**Assignment**
Transcribe all of the data exactly. Omit the pictures.

**Data excerpts**

* * *

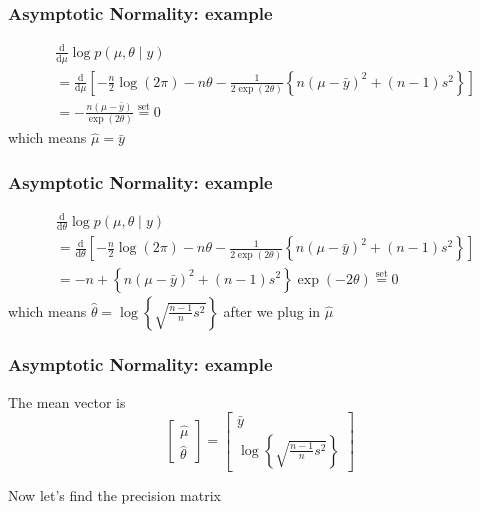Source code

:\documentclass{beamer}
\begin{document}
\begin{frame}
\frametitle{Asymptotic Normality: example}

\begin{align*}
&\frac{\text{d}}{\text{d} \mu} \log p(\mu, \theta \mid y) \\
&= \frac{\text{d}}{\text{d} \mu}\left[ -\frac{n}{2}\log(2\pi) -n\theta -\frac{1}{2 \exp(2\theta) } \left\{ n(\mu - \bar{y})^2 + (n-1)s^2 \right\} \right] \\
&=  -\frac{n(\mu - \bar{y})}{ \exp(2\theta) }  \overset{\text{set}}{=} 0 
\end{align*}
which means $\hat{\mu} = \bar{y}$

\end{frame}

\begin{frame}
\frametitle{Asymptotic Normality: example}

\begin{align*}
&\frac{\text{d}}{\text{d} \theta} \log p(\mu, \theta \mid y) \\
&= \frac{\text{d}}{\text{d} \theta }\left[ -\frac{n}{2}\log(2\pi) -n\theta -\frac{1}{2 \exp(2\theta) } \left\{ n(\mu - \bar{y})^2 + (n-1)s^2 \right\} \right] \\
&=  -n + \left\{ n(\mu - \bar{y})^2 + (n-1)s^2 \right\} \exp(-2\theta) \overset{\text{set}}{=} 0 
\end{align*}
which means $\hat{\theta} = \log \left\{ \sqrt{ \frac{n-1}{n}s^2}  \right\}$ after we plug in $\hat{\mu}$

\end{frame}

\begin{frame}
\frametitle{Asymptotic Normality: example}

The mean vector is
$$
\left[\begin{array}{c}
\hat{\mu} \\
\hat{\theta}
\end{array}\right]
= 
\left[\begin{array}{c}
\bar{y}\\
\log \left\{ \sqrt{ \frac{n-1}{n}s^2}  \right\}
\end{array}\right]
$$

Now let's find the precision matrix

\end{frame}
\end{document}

* * *

**Exercise solution**
Source code

:\documentclass{beamer}
\begin{document}
\begin{frame}
\frametitle{Asymptotic Normality: example}

\begin{align*}
&\frac{\text{d}}{\text{d} \mu} \log p(\mu, \theta \mid y) \\
&= \frac{\text{d}}{\text{d} \mu}\left[ -\frac{n}{2}\log(2\pi) -n\theta -\frac{1}{2 \exp(2\theta) } \left\{ n(\mu - \bar{y})^2 + (n-1)s^2 \right\} \right] \\
&=  -\frac{n(\mu - \bar{y})}{ \exp(2\theta) }  \overset{\text{set}}{=} 0 
\end{align*}
which means $\hat{\mu} = \bar{y}$

\end{frame}

\begin{frame}
\frametitle{Asymptotic Normality: example}

\begin{align*}
&\frac{\text{d}}{\text{d} \theta} \log p(\mu, \theta \mid y) \\
&= \frac{\text{d}}{\text{d} \theta }\left[ -\frac{n}{2}\log(2\pi) -n\theta -\frac{1}{2 \exp(2\theta) } \left\{ n(\mu - \bar{y})^2 + (n-1)s^2 \right\} \right] \\
&=  -n + \left\{ n(\mu - \bar{y})^2 + (n-1)s^2 \right\} \exp(-2\theta) \overset{\text{set}}{=} 0 
\end{align*}
which means $\hat{\theta} = \log \left\{ \sqrt{ \frac{n-1}{n}s^2}  \right\}$ after we plug in $\hat{\mu}$

\end{frame}

\begin{frame}
\frametitle{Asymptotic Normality: example}

The mean vector is
$$
\left[\begin{array}{c}
\hat{\mu} \\
\hat{\theta}
\end{array}\right]
= 
\left[\begin{array}{c}
\bar{y}\\
\log \left\{ \sqrt{ \frac{n-1}{n}s^2}  \right\}
\end{array}\right]
$$

Now let's find the precision matrix

\end{frame}
\end{document}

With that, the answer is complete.